Hoje quando vejo seu pai lavando a louça logo pela manhã lembro automaticamente do meu pai e esta cena sempre se torna para mim um momento de reflexão. Será que ele está triste? Está nervoso? Preocupado com alguma coisa? Vejo muito do meu pai no seu pai. Principalmente as coisas boas. Tenho orgulho dos dois. Deve ter sido um processo natural. Dizem que escolhemos para marido um espelho do nosso pai...


Que voz macia que ele tinha. Quanta serenidade meu Deus! Dizia que toda noite rezava pelo seus filhos. Não era muito de falar sobre os seus sentimentos. Mas eu sabia que existia. Muitas vezes o ví chorar diante de algo que o emocionava. Podia ser uma novela, uma conquista de um filho ou saudade de minha mãe. E quando a vontade vinha, era um choro emocionado, uma voz embargada que levava quem estivesse por perto a chorar também.

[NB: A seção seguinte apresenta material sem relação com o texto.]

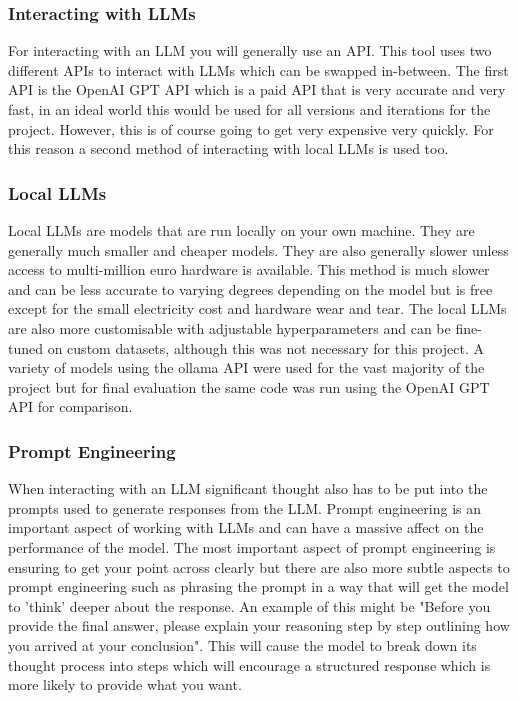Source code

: \documentclass[12pt]{extarticle}
\begin{document}
\subsubsection{Interacting with LLMs}

For interacting with an LLM you will generally use an API. This tool uses two different APIs to interact with LLMs which can be swapped in-between. The first API is the OpenAI GPT API which is a paid API that is very accurate and very fast, in an ideal world this would be used for all versions and iterations for the project. However, this is of course going to get very expensive very quickly. For this reason a second method of interacting with local LLMs is used too.

\subsubsection{Local LLMs}

Local LLMs are models that are run locally on your own machine. They are generally much smaller and cheaper models. They are also generally slower unless access to multi-million euro hardware is available. This method is much slower and can be less accurate to varying degrees depending on the model but is free except for the small electricity cost and hardware wear and tear. The local LLMs are also more customisable with adjustable hyperparameters and can be fine-tuned on custom datasets, although this was not necessary for this project. A variety of models using the ollama API were used for the vast majority of the project but for final evaluation the same code was run using the OpenAI GPT API for comparison.

\subsubsection{Prompt Engineering}

When interacting with an LLM significant thought also has to be put into the prompts used to generate responses from the LLM. Prompt engineering is an important aspect of working with LLMs and can have a massive affect on the performance of the model. The most important aspect of prompt engineering is ensuring to get your point across clearly but there are also more subtle aspects to prompt engineering such as phrasing the prompt in a way that will get the model to 'think' deeper about the response. An example of this might be "Before you provide the final answer, please explain your reasoning step by step outlining how you arrived at your conclusion". This will cause the model to break down its thought process into steps which will encourage a structured response which is more likely to provide what you want.
\end{document}
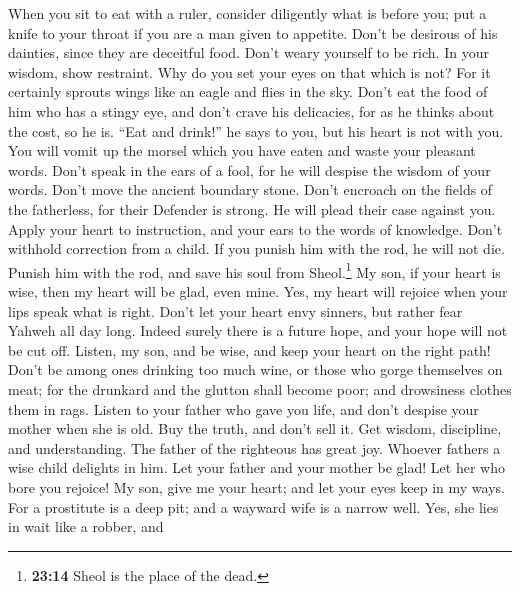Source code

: \begin{paracol}{2}
\begin{otherlanguage}{english}
 When you sit to eat with a ruler, consider diligently
what is before you;  put a knife to your throat if you are
a man given to appetite.  Don't be desirous of his
dainties, since they are deceitful food.  Don't weary
yourself to be rich. In your wisdom, show restraint.  Why
do you set your eyes on that which is not? For it certainly sprouts
wings like an eagle and flies in the sky.  Don't eat the
food of him who has a stingy eye, and don't crave his delicacies,
 for as he thinks about the cost, so he is. ``Eat and
drink!'' he says to you, but his heart is not with you. 
You will vomit up the morsel which you have eaten and waste your
pleasant words.  Don't speak in the ears of a fool, for he
will despise the wisdom of your words.  Don't move the
ancient boundary stone. Don't encroach on the fields of the fatherless,
 for their Defender is strong. He will plead their case
against you.  Apply your heart to instruction, and your
ears to the words of knowledge.  Don't withhold
correction from a child. If you punish him with the rod, he will not
die.  Punish him with the rod, and save his soul from
Sheol.\footnote{\textbf{23:14} Sheol is the place of the dead.}
 My son, if your heart is wise, then my heart will be
glad, even mine.  Yes, my heart will rejoice when your
lips speak what is right.  Don't let your heart envy
sinners, but rather fear Yahweh all day long.  Indeed
surely there is a future hope, and your hope will not be cut off.
 Listen, my son, and be wise, and keep your heart on the
right path!  Don't be among ones drinking too much wine,
or those who gorge themselves on meat;  for the drunkard
and the glutton shall become poor; and drowsiness clothes them in rags.
 Listen to your father who gave you life, and don't
despise your mother when she is old.  Buy the truth, and
don't sell it. Get wisdom, discipline, and understanding.
 The father of the righteous has great joy. Whoever
fathers a wise child delights in him.  Let your father
and your mother be glad! Let her who bore you rejoice! 
My son, give me your heart; and let your eyes keep in my ways.
 For a prostitute is a deep pit; and a wayward wife is a
narrow well.  Yes, she lies in wait like a robber, and

\end{otherlanguage}
\end{paracol}
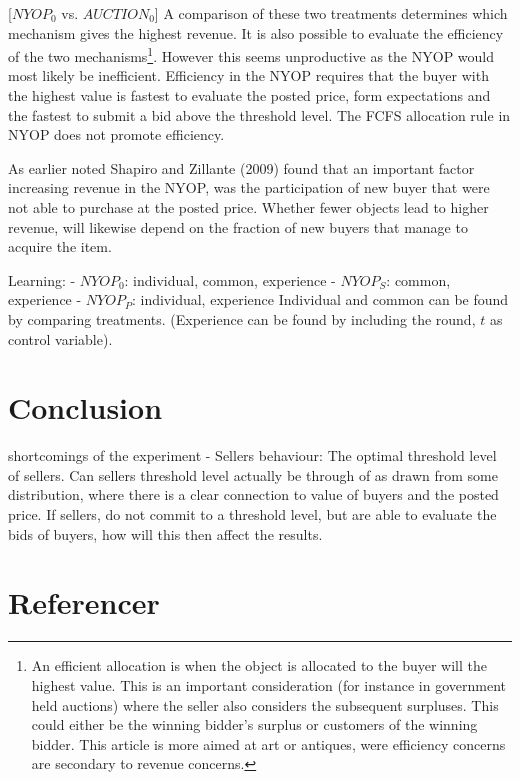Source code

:\documentclass[a4paper,12pt]{article}
\begin{document}
	[$NYOP_0$ vs. $AUCTION_0$]
	A comparison of these two treatments determines which mechanism gives the highest revenue. It is also possible to evaluate the efficiency of the two mechanisms\footnote{\label{footnote:efficient}An efficient allocation is when the object is allocated to the buyer will the highest value. This is an important consideration (for instance in government held auctions) where the seller also considers the subsequent surpluses. This could either be the winning bidder's surplus or customers of the winning bidder. This article is more aimed at art or antiques, were efficiency concerns are secondary to revenue concerns.}. However this seems unproductive as the NYOP would most likely be inefficient. Efficiency in the NYOP requires that the buyer with the highest value is fastest to evaluate the posted price, form expectations and the fastest to submit a bid above the threshold level. The FCFS allocation rule in NYOP does not promote efficiency. 
	
As earlier noted Shapiro and Zillante (2009) found that an important factor increasing revenue in the NYOP, was the participation of new buyer that were not able to purchase at the posted price. Whether fewer objects lead to higher revenue, will likewise depend on the fraction of new buyers that manage to acquire the item.

	Learning: 
	- $NYOP_0$: individual, common, experience
	- $NYOP_S$: common, experience
	- $NYOP_P$: individual, experience
	Individual and common can be found by comparing treatments. (Experience can be found by including the round, $t$ as control variable).
	
	\section{Conclusion}
			
	shortcomings of the experiment
	- Sellers behaviour: The optimal threshold level of sellers. Can sellers threshold level actually be through of as drawn from some distribution, where there is a clear connection to value of buyers and the posted price. If sellers, do not commit to a threshold level, but are able to evaluate the bids of buyers, how will this then affect the results.
	
			
	\newpage
	\appendix
	
	\begingroup
		\section{Referencer}
		
		\nocite{*}
		\renewcommand{\section}[2]{}%
		\raggedright
		
%
%
	\endgroup
	
\end{document}
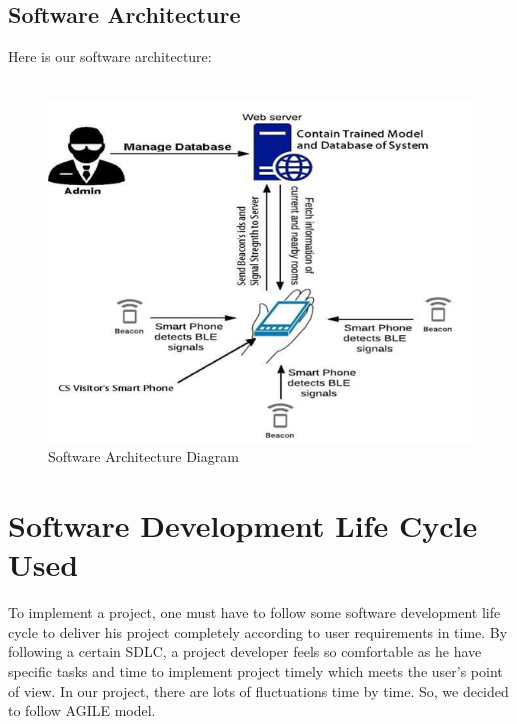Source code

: \subsection{Software Architecture}
Here is our software architecture:
\\\\
\begin{figure}[h]
  		\centering
    		\includegraphics[scale=0.9]{./Figures/softarchi}
\caption{Software Architecture Diagram}
\label{fig:8}
 		\end{figure}


\section{Software Development Life Cycle Used}
To implement a project, one must have to follow some software development life cycle to deliver his project completely according to user requirements in time. By following a certain SDLC, a project developer feels so comfortable as he have specific tasks and time to implement project timely  which meets the user’s point of view. In our project, there are lots of fluctuations time by time. So, we decided to follow AGILE model.
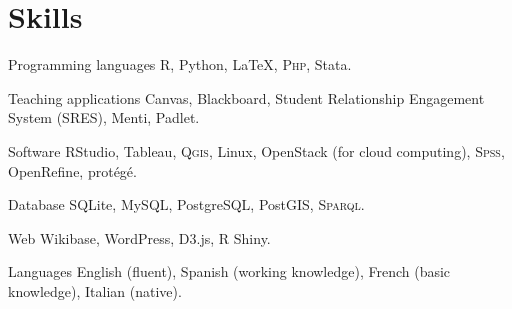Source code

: \documentclass[11pt,a4paper,sans]{moderncv}
\begin{document}
\section{Skills}

  \cvline
    {Programming languages} %
    {\textsc{R}, Python, LaTeX, \textsc{Php},  Stata.} 

  \cvline
    {Teaching applications} %
    {Canvas, Blackboard, Student Relationship Engagement System (SRES), Menti, Padlet.} 

  \cvline
    {Software} %
    {RStudio, Tableau, \textsc{Qgis}, Linux, OpenStack (for cloud computing), \textsc{Spss}, OpenRefine, protégé.} 

  \cvline
    {Database} %
    {SQLite, MySQL, PostgreSQL, PostGIS, \textsc{Sparql}.} %

  \cvline
    {Web} %
    {Wikibase, WordPress, D3.js, R Shiny.} %

  \cvline
    {Languages} %
    {English (fluent), Spanish (working knowledge), French (basic knowledge), Italian (native).} %
\end{document}
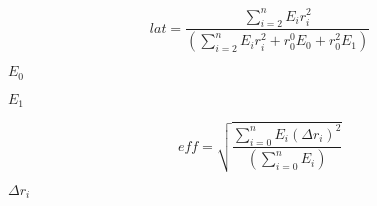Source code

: \documentclass{article}
\begin{document}
\[ lat = \frac{\sum_{i=2}^{n} E_i r_i^2 }{ (\sum_{i=2}^{n} E_i r_i^2 + r_0^0 E_0 + r_0^2 E_1) } \]
\pagebreak

$ E_{0} $
\pagebreak

$ E_{1} $
\pagebreak

\[ eff = \sqrt{\frac{\sum_{i=0}^{n} E_i (\Delta r_i)^2 }{ (\sum_{i=0}^{n} E_i) }} \]
\pagebreak

$ \Delta r_i $
\pagebreak
\end{document}
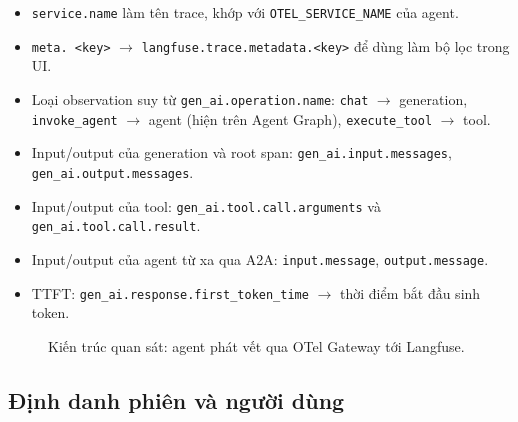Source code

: \begin{itemize}
  \item \texttt{service.name} làm tên trace, khớp với
  \texttt{OTEL\allowbreak\_SERVICE\allowbreak\_NAME} của agent.
  \item \texttt{meta.\,<key>} $\rightarrow$ \texttt{langfuse.trace.metadata.<key>} để dùng
  làm bộ lọc trong UI.
  \item Loại observation suy từ \texttt{gen\_ai.operation.name}: \texttt{chat} $\rightarrow$
  generation, \texttt{invoke\_agent} $\rightarrow$ agent (hiện trên Agent Graph),
  \texttt{execute\_tool} $\rightarrow$ tool.
  \item Input/output của generation và root span: \texttt{gen\_ai.input.messages},
  \texttt{gen\_ai.output.messages}.
  \item Input/output của tool: \texttt{gen\_ai.tool.call.arguments} và
  \texttt{gen\_ai.tool.call.result}.
  \item Input/output của agent từ xa qua A2A: \texttt{input.message},
  \texttt{output.message}.
  \item TTFT: \texttt{gen\_ai.response.first\_token\_time} $\rightarrow$ thời điểm bắt đầu
  sinh token.
\end{itemize}

\begin{figure}[htbp]
\centering
{}
\caption{Kiến trúc quan sát: agent phát vết qua OTel Gateway tới Langfuse.}
\label{fig:otgateway}
\end{figure}

\subsection{Định danh phiên và người dùng}

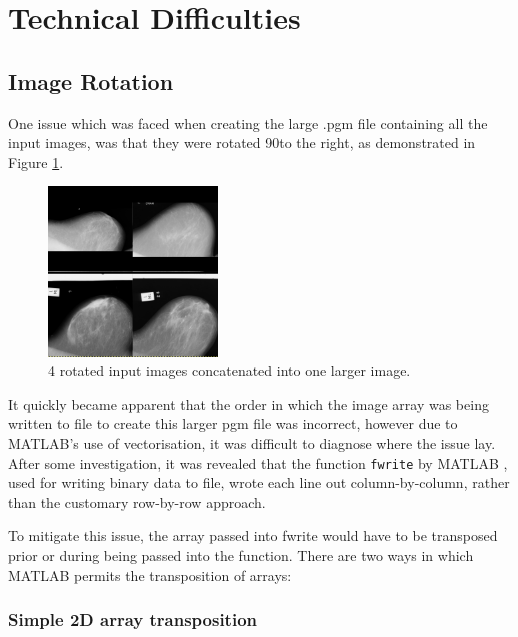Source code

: \section{Technical Difficulties}
\label{sec:tech-diff}

\subsection{Image Rotation}
\label{ssec:trans}

One issue which was faced when creating the large .pgm file containing all the input images, was that they were rotated 90\degree to the right, as demonstrated in Figure \ref{fig:rotated-input}.

\begin{figure}[H]
  \centering
  \includegraphics[width=0.4\textwidth]{Chapter2/technical-img/rotation.png}
  \caption{4 rotated input images concatenated into one larger image.}
  \label{fig:rotated-input}
\end{figure}

It quickly became apparent that the order in which the image array was being written to file to create this larger pgm file was incorrect, however due to MATLAB's use of vectorisation, it was difficult to diagnose where the issue lay. After some investigation, it was revealed that the function \texttt{fwrite} by MATLAB \cite{fwrite}, used for writing binary data to file, wrote each line out column-by-column, rather than the customary row-by-row approach.

To mitigate this issue, the array passed into fwrite would have to be transposed prior or during being passed into the function. There are two ways in which MATLAB permits the \gls{transposition} of arrays:

\subsubsection{Simple 2D array transposition}

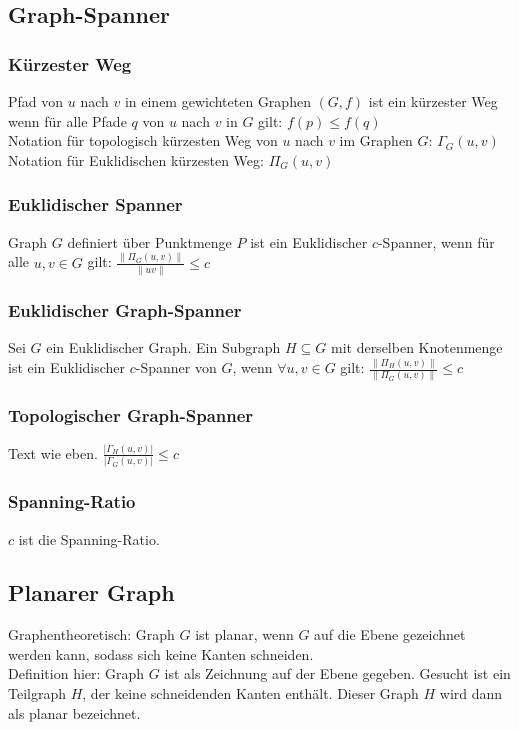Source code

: \documentclass{article}
\begin{document}
\subsection*{Graph-Spanner}
\subsubsection*{Kürzester Weg}
Pfad von $u$ nach $v$ in einem gewichteten Graphen $(G,f)$ ist ein
kürzester Weg wenn für alle Pfade $q$ von $u$ nach $v$ in $G$ gilt:
$f(p) \leq f(q)$ \\
Notation für topologisch kürzesten Weg von $u$ nach $v$ im Graphen $G$:
$\Gamma_G(u,v)$ \\
Notation für Euklidischen kürzesten Weg: $\Pi_G(u,v)$

\subsubsection*{Euklidischer Spanner}
Graph $G$ definiert über Punktmenge $P$ ist ein Euklidischer
$c$-Spanner, wenn für alle $u,v \in G$ gilt: $\displaystyle
\frac{\|\Pi_G(u,v)\|}{\|uv\|} \leq c$

\subsubsection*{Euklidischer Graph-Spanner}
Sei $G$ ein Euklidischer Graph. Ein Subgraph $H \subseteq G$ mit
derselben Knotenmenge ist ein Euklidischer $c$-Spanner von $G$, wenn
$\forall u,v \in G$ gilt: $\displaystyle
\frac{\|\Pi_H(u,v)\|}{\|\Pi_G(u,v)\|} \leq c$

\subsubsection*{Topologischer Graph-Spanner}
Text wie eben. $\displaystyle \frac{|\Gamma_H(u,v)|}{|\Gamma_G(u,v)|}
\leq c$

\subsubsection*{Spanning-Ratio}
$c$ ist die Spanning-Ratio.

\subsection*{Planarer Graph}
Graphentheoretisch: Graph $G$ ist planar, wenn $G$ auf die Ebene
gezeichnet werden kann, sodass sich keine Kanten schneiden. \\
Definition hier: Graph $G$ ist als Zeichnung auf der Ebene gegeben.
Gesucht ist ein Teilgraph $H$, der keine schneidenden Kanten enthält.
Dieser Graph $H$ wird dann als planar bezeichnet.
\end{document}
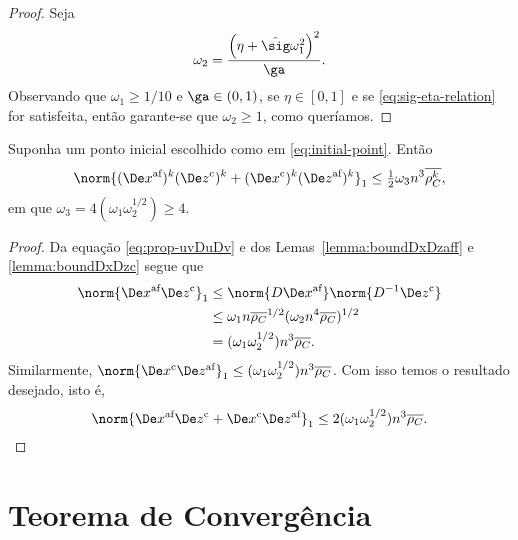 \begin{proof}
Seja
\begin{equation}
\label{eq:omega2}
	\omega_2 = \frac{\left(\eta +{\nextsig} \omega_1^{2} \right)^{2}}{\ga}.
	\end{equation}
Observando que  $\omega_1 \geq 1/10$ e  $\ga\in(0,1)$,  se $\eta\in[0,1]$ e se \eqref{eq:sig-eta-relation} for satisfeita, então garante-se que $\omega_2\geq 1$, como queríamos. \qedhere





\end{proof}

\begin{lema}\label{lemma:boundDxDzaff-c}
	Suponha um ponto inicial escolhido como em \eqref{eq:initial-point}. Então 
	\begin{equation}\label{eq:lemma-boundDxDzaff-c}
		\norm{(\dex)^{k}(\Decoz)^{k} + (\Decox)^{k}(\dez)^{k}}_{1} \leq  \tfrac{1}{2}\omega_{3}n^{3}\dbvec{\rho_C^{k}},
	\end{equation}
em que $\omega_{3} = 4(\omega_1\omega_2^{1/2})\geq 4 $.
\end{lema}

\begin{proof}
	Da equação \eqref{eq:prop-uvDuDv} e dos Lemas~\ref{lemma:boundDxDzaff} e \ref{lemma:boundDxDzc} segue que  
	\begin{align*}	
		\norm{\dex\Decoz}_{1} & \leq \norm{D\dex}\norm{D^{-1}\Decoz}\\
							  & \leq 	\omega_1 n\dbvec{\rho_C}^{1/2}(\omega_2 n^{4}\dbvec{\rho_C})^{1/2}  \\
							  & = (\omega_1\omega_2^{1/2})n^{3}\dbvec{\rho_C}.
	\end{align*}			  
Similarmente, 	$\norm{\Decox\dez}_{1} \leq (\omega_1\omega_2^{1/2})n^{3}\dbvec{\rho_C}$. Com isso temos o resultado desejado, isto é,
\[
		\norm{\dex\Decoz + \Decox\dez}_{1} \leq 2(\omega_1\omega_2^{1/2})n^{3}\dbvec{\rho_C}.\qedhere
\]
\end{proof}

\section{Teorema de Convergência}

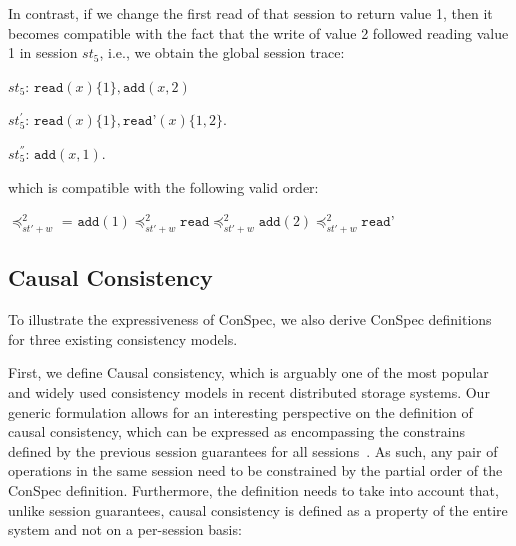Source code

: \documentclass[journal,compsoc]{IEEEtran}
\begin{document}
In contrast, if we change the first read of that session to return  value 1, then it becomes compatible with the fact that the write of value 2 followed reading value 1 in session $\mathit{st}_5$, i.e., we obtain the global session trace:

 $\mathit{st}_5$: $\texttt{read}(x){\{1\}},\texttt{add}(x,2)$

$\mathit{st}_5^{'}$: $\texttt{read}(x){\{1\}},\texttt{read'}(x){\{1,2\}}$.

$\mathit{st}_5^{''}$: $\texttt{add}(x,1)$.

which is compatible with the following valid order:

  \noindent $\preccurlyeq_{\mathit{st'}+w}^2$ = $\texttt{add}(1) \preccurlyeq_{\mathit{st'}+w}^2 \texttt{read}
  \preccurlyeq_{\mathit{st'}+w}^2  \texttt{add}(2) \preccurlyeq_{\mathit{st'}+w}^2 \texttt{read'}$



\subsection{Causal Consistency}

To illustrate the expressiveness of ConSpec, we also derive ConSpec definitions for three existing consistency models.

First, we define Causal consistency, which is arguably one of the most popular and widely used consistency models in recent distributed storage systems. Our generic formulation allows for an interesting perspective on the definition of causal consistency, which can be expressed as encompassing the constrains defined by the previous session guarantees for all sessions~\cite{Ahamad:1993:PPC:165231.165264}. As such, any pair of operations in the same session need to be constrained by the partial order of the ConSpec definition. Furthermore, the definition needs to take into account that, unlike session guarantees, causal consistency is  defined as a property of the entire system and not on a per-session basis:
\end{document}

Tinha muito medo de morrer, temos que admitir. Mas não era segredo para ninguém que estava querendo descansar. Não tinha mais vontade de viver, se ainda o fazia era por amor a família. Foi uma morte lenta ao longo de 5 anos. Tempo necessário para podermos acostumar com a sua partida. A queda e a fratura na bacia apenas foi o ponto final de uma vida tão digna.



Pescar sempre foi uma de suas paixões. A maior com certeza foi a minha mãe. Nunca conseguí entender como podia tanto amor e devoção caber neste homem. Para ele, minha mãe sempre tinha razão : até quando não tinha! Um amor para a vida toda, de ficar doente quando estava longe dela. Encontro de almas com certeza.

É assim que eu quero lembrar dele. Um homem amoroso, devotado, amado por todos, uma sabedoria ambulante.


Um homem q te amou muito filho.


E foi assim Felipe , que seu avô se foi e ficou em nossos corações. Restam agora muitas lembranças e a última foto dele conosco.